-- Exercise --
Write out the data again exactly, skipping every picture.

++++++++++++++++++++

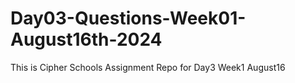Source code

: # Day03-Questions-Week01-August16th-2024
This is Cipher Schools Assignment Repo for Day3 Week1 August16
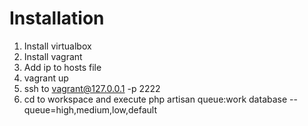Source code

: # Installation
1. Install virtualbox
2. Install vagrant
3. Add ip to hosts file
4. vagrant up
5. ssh to vagrant@127.0.0.1 -p 2222
6. cd to workspace and execute php artisan queue:work database --queue=high,medium,low,default 
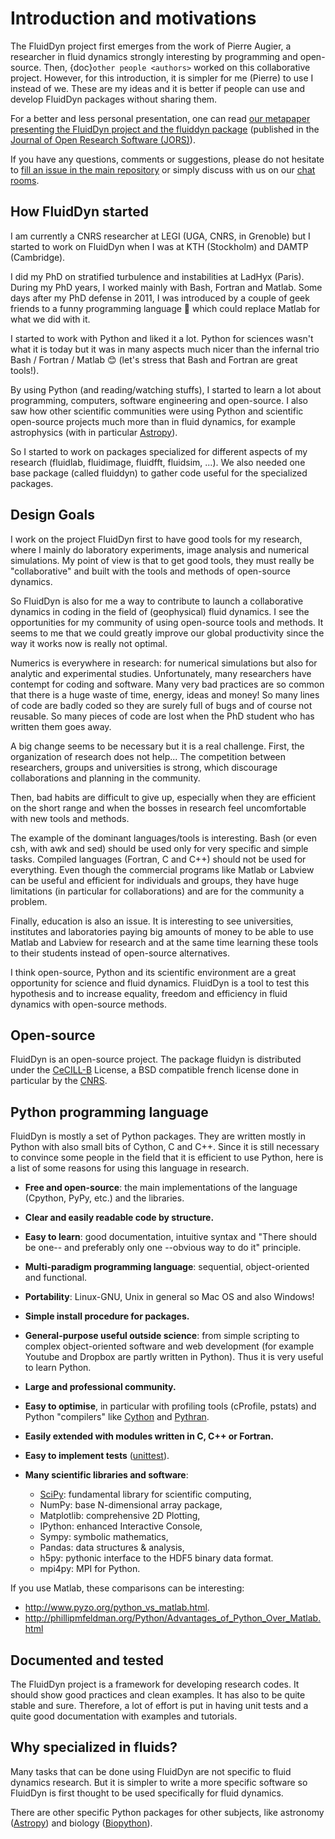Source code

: # Introduction and motivations

The FluidDyn project first emerges from the work of Pierre Augier, a researcher in fluid
dynamics strongly interesting by programming and open-source. Then,
{doc}`other people <authors>` worked on this collaborative project. However, for this
introduction, it is simpler for me (Pierre) to use I instead of we. These are my ideas
and it is better if people can use and develop FluidDyn packages without sharing them.

For a better and less personal presentation, one can read
[our metapaper presenting the FluidDyn project and the fluiddyn package](http://www.legi.grenoble-inp.fr/people/Pierre.Augier/docs/fluiddyn_metapaper.pdf)
(published in the
[Journal of Open Research Software (JORS)](https://openresearchsoftware.metajnl.com/)).

If you have any questions, comments or suggestions, please do not hesitate to
[fill an issue in the main repository](https://foss.heptapod.net/fluiddyn/fluiddyn/issues)
or simply discuss with us on our [chat rooms](https://fluiddyn.slack.com).

## How FluidDyn started

I am currently a CNRS researcher at LEGI (UGA, CNRS, in Grenoble) but I started to work
on FluidDyn when I was at KTH (Stockholm) and DAMTP (Cambridge).

I did my PhD on stratified turbulence and instabilities at LadHyx (Paris). During my PhD
years, I worked mainly with Bash, Fortran and Matlab. Some days after my PhD defense in
2011, I was introduced by a couple of geek friends to a funny programming language 🐍
which could replace Matlab for what we did with it.

I started to work with Python and liked it a lot. Python for sciences wasn't what it is
today but it was in many aspects much nicer than the infernal trio Bash / Fortran /
Matlab 😊 (let's stress that Bash and Fortran are great tools!).

By using Python (and reading/watching stuffs), I started to learn a lot about
programming, computers, software engineering and open-source. I also saw how other
scientific communities were using Python and scientific open-source projects much more
than in fluid dynamics, for example astrophysics (with in particular
[Astropy](http://www.astropy.org/)).

So I started to work on packages specialized for different aspects of my research
(fluidlab, fluidimage, fluidfft, fluidsim, ...). We also needed one base package (called
fluiddyn) to gather code useful for the specialized packages.

## Design Goals

I work on the project FluidDyn first to have good tools for my research, where I mainly
do laboratory experiments, image analysis and numerical simulations. My point of view is
that to get good tools, they must really be "collaborative" and built with the tools and
methods of open-source dynamics.

So FluidDyn is also for me a way to contribute to launch a collaborative dynamics in
coding in the field of (geophysical) fluid dynamics. I see the opportunities for my
community of using open-source tools and methods. It seems to me that we could greatly
improve our global productivity since the way it works now is really not optimal.

Numerics is everywhere in research: for numerical simulations but also for analytic and
experimental studies. Unfortunately, many researchers have contempt for coding and
software. Many very bad practices are so common that there is a huge waste of time,
energy, ideas and money! So many lines of code are badly coded so they are surely full of
bugs and of course not reusable. So many pieces of code are lost when the PhD student who
has written them goes away.

A big change seems to be necessary but it is a real challenge. First, the organization of
research does not help... The competition between researchers, groups and universities is
strong, which discourage collaborations and planning in the community.

Then, bad habits are difficult to give up, especially when they are efficient on the
short range and when the bosses in research feel uncomfortable with new tools and
methods.

The example of the dominant languages/tools is interesting. Bash (or even csh, with awk
and sed) should be used only for very specific and simple tasks. Compiled languages
(Fortran, C and C++) should not be used for everything. Even though the commercial
programs like Matlab or Labview can be useful and efficient for individuals and groups,
they have huge limitations (in particular for collaborations) and are for the community a
problem.

Finally, education is also an issue. It is interesting to see universities, institutes
and laboratories paying big amounts of money to be able to use Matlab and Labview for
research and at the same time learning these tools to their students instead of
open-source alternatives.

I think open-source, Python and its scientific environment are a great opportunity for
science and fluid dynamics. FluidDyn is a tool to test this hypothesis and to increase
equality, freedom and efficiency in fluid dynamics with open-source methods.

## Open-source

FluidDyn is an open-source project. The package fluidyn is distributed under the
[CeCILL-B] License, a BSD compatible french license done in particular by the
[CNRS](http://www.cnrs.fr/).

## Python programming language

FluidDyn is mostly a set of Python packages. They are written mostly in Python with also
small bits of Cython, C and C++. Since it is still necessary to convince some people in
the field that it is efficient to use Python, here is a list of some reasons for using
this language in research.

- **Free and open-source**: the main implementations of the language (Cpython, PyPy,
  etc.) and the libraries.

- **Clear and easily readable code by structure.**

- **Easy to learn**: good documentation, intuitive syntax and "There should be one-- and
  preferably only one --obvious way to do it" principle.

- **Multi-paradigm programming language**: sequential, object-oriented and functional.

- **Portability**: Linux-GNU, Unix in general so Mac OS and also Windows!

- **Simple install procedure for packages.**

- **General-purpose useful outside science**: from simple scripting to complex
  object-oriented software and web development (for example Youtube and Dropbox are
  partly written in Python). Thus it is very useful to learn Python.

- **Large and professional community.**

- **Easy to optimise**, in particular with profiling tools (cProfile, pstats) and Python
  "compilers" like [Cython](http://cython.org/) and
  [Pythran](http://pythonhosted.org/pythran/).

- **Easily extended with modules written in C, C++ or Fortran.**

- **Easy to implement tests**
  ([unittest](https://docs.python.org/3.4/library/unittest.html#module-unittest)).

- **Many scientific libraries and software**:

  - [SciPy](http://www.scipy.org/): fundamental library for scientific computing,
  - NumPy: base N-dimensional array package,
  - Matplotlib: comprehensive 2D Plotting,
  - IPython: enhanced Interactive Console,
  - Sympy: symbolic mathematics,
  - Pandas: data structures & analysis,
  - h5py: pythonic interface to the HDF5 binary data format.
  - mpi4py: MPI for Python.

If you use Matlab, these comparisons can be interesting:

- <http://www.pyzo.org/python_vs_matlab.html>.
- <http://phillipmfeldman.org/Python/Advantages_of_Python_Over_Matlab.html>

## Documented and tested

The FluidDyn project is a framework for developing research codes. It should show good
practices and clean examples. It has also to be quite stable and sure. Therefore, a lot
of effort is put in having unit tests and a quite good documentation with examples and
tutorials.

## Why specialized in fluids?

Many tasks that can be done using FluidDyn are not specific to fluid dynamics research.
But it is simpler to write a more specific software so FluidDyn is first thought to be
used specifically for fluid dynamics.

There are other specific Python packages for other subjects, like astronomy
([Astropy](http://www.astropy.org/)) and biology ([Biopython](http://biopython.org)).

[cecill-b]: http://www.cecill.info/index.en.html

++++++++++++++++++++

-- Output --
Source code

: # Day03-Questions-Week01-August16th-2024
This is Cipher Schools Assignment Repo for Day3 Week1 August16
Source code

: # Installation
1. Install virtualbox
2. Install vagrant
3. Add ip to hosts file
4. vagrant up
5. ssh to vagrant@127.0.0.1 -p 2222
6. cd to workspace and execute php artisan queue:work database --queue=high,medium,low,default 
Source code

: # Introduction and motivations

The FluidDyn project first emerges from the work of Pierre Augier, a researcher in fluid
dynamics strongly interesting by programming and open-source. Then,
{doc}`other people <authors>` worked on this collaborative project. However, for this
introduction, it is simpler for me (Pierre) to use I instead of we. These are my ideas
and it is better if people can use and develop FluidDyn packages without sharing them.

For a better and less personal presentation, one can read
[our metapaper presenting the FluidDyn project and the fluiddyn package](http://www.legi.grenoble-inp.fr/people/Pierre.Augier/docs/fluiddyn_metapaper.pdf)
(published in the
[Journal of Open Research Software (JORS)](https://openresearchsoftware.metajnl.com/)).

If you have any questions, comments or suggestions, please do not hesitate to
[fill an issue in the main repository](https://foss.heptapod.net/fluiddyn/fluiddyn/issues)
or simply discuss with us on our [chat rooms](https://fluiddyn.slack.com).

## How FluidDyn started

I am currently a CNRS researcher at LEGI (UGA, CNRS, in Grenoble) but I started to work
on FluidDyn when I was at KTH (Stockholm) and DAMTP (Cambridge).

I did my PhD on stratified turbulence and instabilities at LadHyx (Paris). During my PhD
years, I worked mainly with Bash, Fortran and Matlab. Some days after my PhD defense in
2011, I was introduced by a couple of geek friends to a funny programming language 🐍
which could replace Matlab for what we did with it.

I started to work with Python and liked it a lot. Python for sciences wasn't what it is
today but it was in many aspects much nicer than the infernal trio Bash / Fortran /
Matlab 😊 (let's stress that Bash and Fortran are great tools!).

By using Python (and reading/watching stuffs), I started to learn a lot about
programming, computers, software engineering and open-source. I also saw how other
scientific communities were using Python and scientific open-source projects much more
than in fluid dynamics, for example astrophysics (with in particular
[Astropy](http://www.astropy.org/)).

So I started to work on packages specialized for different aspects of my research
(fluidlab, fluidimage, fluidfft, fluidsim, ...). We also needed one base package (called
fluiddyn) to gather code useful for the specialized packages.

## Design Goals

I work on the project FluidDyn first to have good tools for my research, where I mainly
do laboratory experiments, image analysis and numerical simulations. My point of view is
that to get good tools, they must really be "collaborative" and built with the tools and
methods of open-source dynamics.

So FluidDyn is also for me a way to contribute to launch a collaborative dynamics in
coding in the field of (geophysical) fluid dynamics. I see the opportunities for my
community of using open-source tools and methods. It seems to me that we could greatly
improve our global productivity since the way it works now is really not optimal.

Numerics is everywhere in research: for numerical simulations but also for analytic and
experimental studies. Unfortunately, many researchers have contempt for coding and
software. Many very bad practices are so common that there is a huge waste of time,
energy, ideas and money! So many lines of code are badly coded so they are surely full of
bugs and of course not reusable. So many pieces of code are lost when the PhD student who
has written them goes away.

A big change seems to be necessary but it is a real challenge. First, the organization of
research does not help... The competition between researchers, groups and universities is
strong, which discourage collaborations and planning in the community.

Then, bad habits are difficult to give up, especially when they are efficient on the
short range and when the bosses in research feel uncomfortable with new tools and
methods.

The example of the dominant languages/tools is interesting. Bash (or even csh, with awk
and sed) should be used only for very specific and simple tasks. Compiled languages
(Fortran, C and C++) should not be used for everything. Even though the commercial
programs like Matlab or Labview can be useful and efficient for individuals and groups,
they have huge limitations (in particular for collaborations) and are for the community a
problem.

Finally, education is also an issue. It is interesting to see universities, institutes
and laboratories paying big amounts of money to be able to use Matlab and Labview for
research and at the same time learning these tools to their students instead of
open-source alternatives.

I think open-source, Python and its scientific environment are a great opportunity for
science and fluid dynamics. FluidDyn is a tool to test this hypothesis and to increase
equality, freedom and efficiency in fluid dynamics with open-source methods.

## Open-source

FluidDyn is an open-source project. The package fluidyn is distributed under the
[CeCILL-B] License, a BSD compatible french license done in particular by the
[CNRS](http://www.cnrs.fr/).

## Python programming language

FluidDyn is mostly a set of Python packages. They are written mostly in Python with also
small bits of Cython, C and C++. Since it is still necessary to convince some people in
the field that it is efficient to use Python, here is a list of some reasons for using
this language in research.

- **Free and open-source**: the main implementations of the language (Cpython, PyPy,
  etc.) and the libraries.

- **Clear and easily readable code by structure.**

- **Easy to learn**: good documentation, intuitive syntax and "There should be one-- and
  preferably only one --obvious way to do it" principle.

- **Multi-paradigm programming language**: sequential, object-oriented and functional.

- **Portability**: Linux-GNU, Unix in general so Mac OS and also Windows!

- **Simple install procedure for packages.**

- **General-purpose useful outside science**: from simple scripting to complex
  object-oriented software and web development (for example Youtube and Dropbox are
  partly written in Python). Thus it is very useful to learn Python.

- **Large and professional community.**

- **Easy to optimise**, in particular with profiling tools (cProfile, pstats) and Python
  "compilers" like [Cython](http://cython.org/) and
  [Pythran](http://pythonhosted.org/pythran/).

- **Easily extended with modules written in C, C++ or Fortran.**

- **Easy to implement tests**
  ([unittest](https://docs.python.org/3.4/library/unittest.html#module-unittest)).

- **Many scientific libraries and software**:

  - [SciPy](http://www.scipy.org/): fundamental library for scientific computing,
  - NumPy: base N-dimensional array package,
  - Matplotlib: comprehensive 2D Plotting,
  - IPython: enhanced Interactive Console,
  - Sympy: symbolic mathematics,
  - Pandas: data structures & analysis,
  - h5py: pythonic interface to the HDF5 binary data format.
  - mpi4py: MPI for Python.

If you use Matlab, these comparisons can be interesting:

- <http://www.pyzo.org/python_vs_matlab.html>.
- <http://phillipmfeldman.org/Python/Advantages_of_Python_Over_Matlab.html>

## Documented and tested

The FluidDyn project is a framework for developing research codes. It should show good
practices and clean examples. It has also to be quite stable and sure. Therefore, a lot
of effort is put in having unit tests and a quite good documentation with examples and
tutorials.

## Why specialized in fluids?

Many tasks that can be done using FluidDyn are not specific to fluid dynamics research.
But it is simpler to write a more specific software so FluidDyn is first thought to be
used specifically for fluid dynamics.

There are other specific Python packages for other subjects, like astronomy
([Astropy](http://www.astropy.org/)) and biology ([Biopython](http://biopython.org)).

[cecill-b]: http://www.cecill.info/index.en.html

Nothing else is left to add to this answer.